As White agreed that this should be done at once, Cabot was set ashore, and made his way to the railway telegraph office, where he asked the operator to whom in St. Johns he should send the news of a wreck.
"What wreck?" asked the operator.
"Steamer 'Lavinia.'"
"There's no need to send that to anybody, for it's old news, and went through here last night as a press despatch. 'Lavinia' went too close to an iceberg, that capsized, and struck her with long, under-water projection. Lifted steamer from water, broke her back, boiler exploded, and that was the end of 'Lavinia.' Mate's boat reached St. Johns, and 'Comattus' has gone to look for other possible survivors."

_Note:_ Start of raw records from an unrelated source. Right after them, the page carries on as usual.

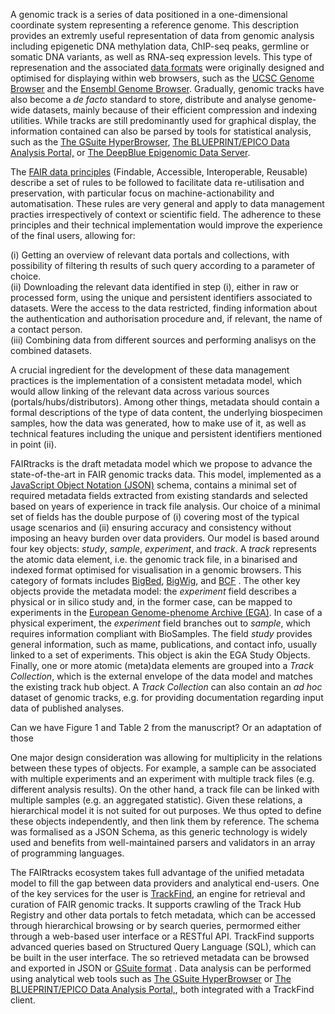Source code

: A genomic track is a series of data positioned in a one-dimensional coordinate system representing a
reference genome. This description provides an extremly useful representation of data from genomic
analysis including epigenetic DNA methylation data, ChIP-seq peaks, germline or somatic DNA
variants, as well as RNA-seq expression levels. This type of represenation and the associated
[data formats](https://genome.ucsc.edu/FAQ/FAQformat.html) were originally designed and optimised
for displaying within web browsers, such as the [UCSC Genome Browser](https://genome.ucsc.edu/) and
the [Ensembl Genome Browser](https://www.ensembl.org/index.html). Gradually, genomic tracks have
also become a _de facto_ standard to store, distribute and analyse genome-wide datasets, mainly
because of their efficient compression and indexing utilities. While tracks are still predominantly
used for graphical display, the information contained can also be parsed by tools for statistical
analysis, such as the [The GSuite HyperBrowser](https://hyperbrowser.uio.no/hb/#!mode=basic),
[The BLUEPRINT/EPICO Data Analysis Portal,](http://blueprint-data.bsc.es/release_2016-08/#!/) or
[The DeepBlue Epigenomic Data Server](https://deepblue.mpi-inf.mpg.de/).

The [FAIR data principles](https://www.go-fair.org/fair-principles/) (Findable, Accessible,
Interoperable, Reusable) describe a set of rules to be followed to facilitate data re-utilisation
and preservation, with particular focus on machine-actionability and automatisation. These rules are
very general and apply to data management practies irrespectively of context or scientific field.
The adherence to these principles and their technical implementation would improve the experience of
the final users, allowing for:

(i) Getting an overview of relevant data portals and collections, with possibility of filtering th
results of such query according to a parameter of choice.  
(ii) Downloading the relevant data identified in step (i), either in raw or processed form, using
the unique and persistent identifiers associated to datasets. Were the access to the data
restricted, finding information about the authentication and authorisation procedure and, if
relevant, the name of a contact person.  
(iii) Combining data from different sources and performing analisys on the combined datasets.

A crucial ingredient for the development of these data management practices is the implementation of
a consistent metadata model, which would allow linking of the relevant data across various sources
(portals/hubs/distributors). Among other things, metadata should contain a formal descriptions of
the type of data content, the underlying biospecimen samples, how the data was generated, how to
make use of it, as well as technical features including the unique and persistent identifiers
mentioned in point (ii).

FAIRtracks is the draft metadata model which we propose to advance the state-of-the-art in FAIR
genomic tracks data. This model, implemented as a
[JavaScript Object Notation (JSON)](https://fairsharing.org/bsg-s001212/) schema, contains a minimal
set of required metadata fields extracted from existing standards and selected based on years of
experience in track file analysis. Our choice of a minimal set of fields has the double purpose of
(i) covering most of the typical usage scenarios and (ii) ensuring accuracy and consistency without
imposing an heavy burden over data providers. Our model is based around four key objects: _study_,
_sample_, _experiment_, and _track_. A _track_ represents the atomic data element, i.e. the genomic
track file, in a binarised and indexed format optimised for visualisation in a genomic browsers.
This category of formats includes [BigBed](https://fairsharing.org/FAIRsharing.665mts),
[BigWig](https://fairsharing.org/FAIRsharing.x9k6a1), and
[BCF](https://www.buildingsmart.org/standards/bsi-standards/bim-collaboration-format-bcf/) . The
other key objects provide the metadata model: the _experiment_ field describes a physical or in
silico study and, in the former case, can be mapped to experiments in the
[European Genome-phenome Archive (EGA)](https://fairsharing.org/FAIRsharing.mya1ff). In case of a
physical experiment, the _experiment_ field branches out to _sample_, which requires information
compliant with BioSamples. The field _study_ provides general information, such as mame,
publications, and contact info, usually linked to a set of experiments. This object is akin the EGA
Study Objects. Finally, one or more atomic (meta)data elements are grouped into a _Track
Collection_, which is the external envelope of the data model and matches the existing track hub
object. A _Track Collection_ can also contain an _ad hoc_ dataset of genomic tracks, e.g. for
providing documentation regarding input data of published analyses.

Can we have Figure 1 and Table 2 from the manuscript? Or an adaptation of those

One major design consideration was allowing for multiplicity in the relations between these types of
objects. For example, a sample can be associated with multiple experiments and an experiment with
multiple track files (e.g. different analysis results). On the other hand, a track file can be
linked with multiple samples (e.g. an aggregated statistic). Given these relations, a hierarchical
model it is not suited for out purposes. We thus opted to define these objects independently, and
then link them by reference. The schema was formalised as a JSON Schema, as this generic technology
is widely used and benefits from well-maintained parsers and validators in an array of programming
languages.

The FAIRtracks ecosystem takes full advantage of the unified metadata model to fill the gap between
data providers and analytical end-users. One of the key services for the user is
[TrackFind](https://trackfind.elixir.no/), an engine for retrieval and curation of FAIR genomic
tracks. It supports crawling of the Track Hub Registry and other data portals to fetch metadata,
which can be accessed through hierarchical browsing or by search queries, permormed either through a
web-based user interface or a RESTful API. TrackFind supports advanced queries based on Structured
Query Language (SQL), which can be built in the user interface. The so retrieved metadata can be
browsed and exported in JSON or [GSuite format](https://hyperbrowser.uio.no/) . Data analysis can be
performed using analytical web tools such as
[The GSuite HyperBrowser](https://hyperbrowser.uio.no/hb/#!mode=basic) or
[The BLUEPRINT/EPICO Data Analysis Portal,](http://blueprint-data.bsc.es/release_2016-08/#!/), both
integrated with a TrackFind client.
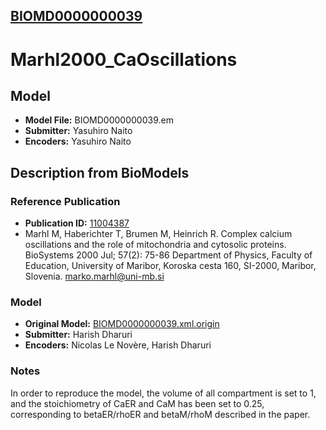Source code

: [BIOMD0000000039](http://www.ebi.ac.uk/biomodels-main/BIOMD0000000039)
----------------------------------------------------------------------
Marhl2000_CaOscillations
======================================================================

Model
-----

* **Model File:** BIOMD0000000039.em
* **Submitter:** Yasuhiro Naito
* **Encoders:** Yasuhiro Naito

Description from BioModels
--------------------------

### Reference Publication

* **Publication ID:** [11004387](http://www.ncbi.nlm.nih.gov/pubmed/11004387)
* Marhl M, Haberichter T, Brumen M, Heinrich R. 
Complex calcium oscillations and the role of mitochondria and cytosolic proteins. 
BioSystems 2000 Jul; 57(2): 75-86 
Department of Physics, Faculty of Education, University of Maribor, Koroska cesta 160, SI-2000, Maribor, Slovenia. marko.marhl@uni-mb.si  

### Model

* **Original Model:** [BIOMD0000000039.xml.origin](http://www.ebi.ac.uk/biomodels/models-main/publ/BIOMD0000000039/BIOMD0000000039.xml.origin)
* **Submitter:** Harish Dharuri
* **Encoders:** Nicolas Le Novère, Harish Dharuri

### Notes

In order to reproduce the model, the volume of all compartment is set to 1, and the stoichiometry of CaER and CaM has been set to 0.25, corresponding to betaER/rhoER and betaM/rhoM described in the paper.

As Cabot had nothing to add to this story, he merely sent a short despatch to Mr. Hepburn, announcing his own safety, and then returned to the schooner with his news.
"Good!" exclaimed White, when he heard it. "I hope the 'Comattus' will find those she has gone to look for; and I'm mighty glad she has got something to do that will keep her away from here for a few days longer. Now, Dave, up with the jib."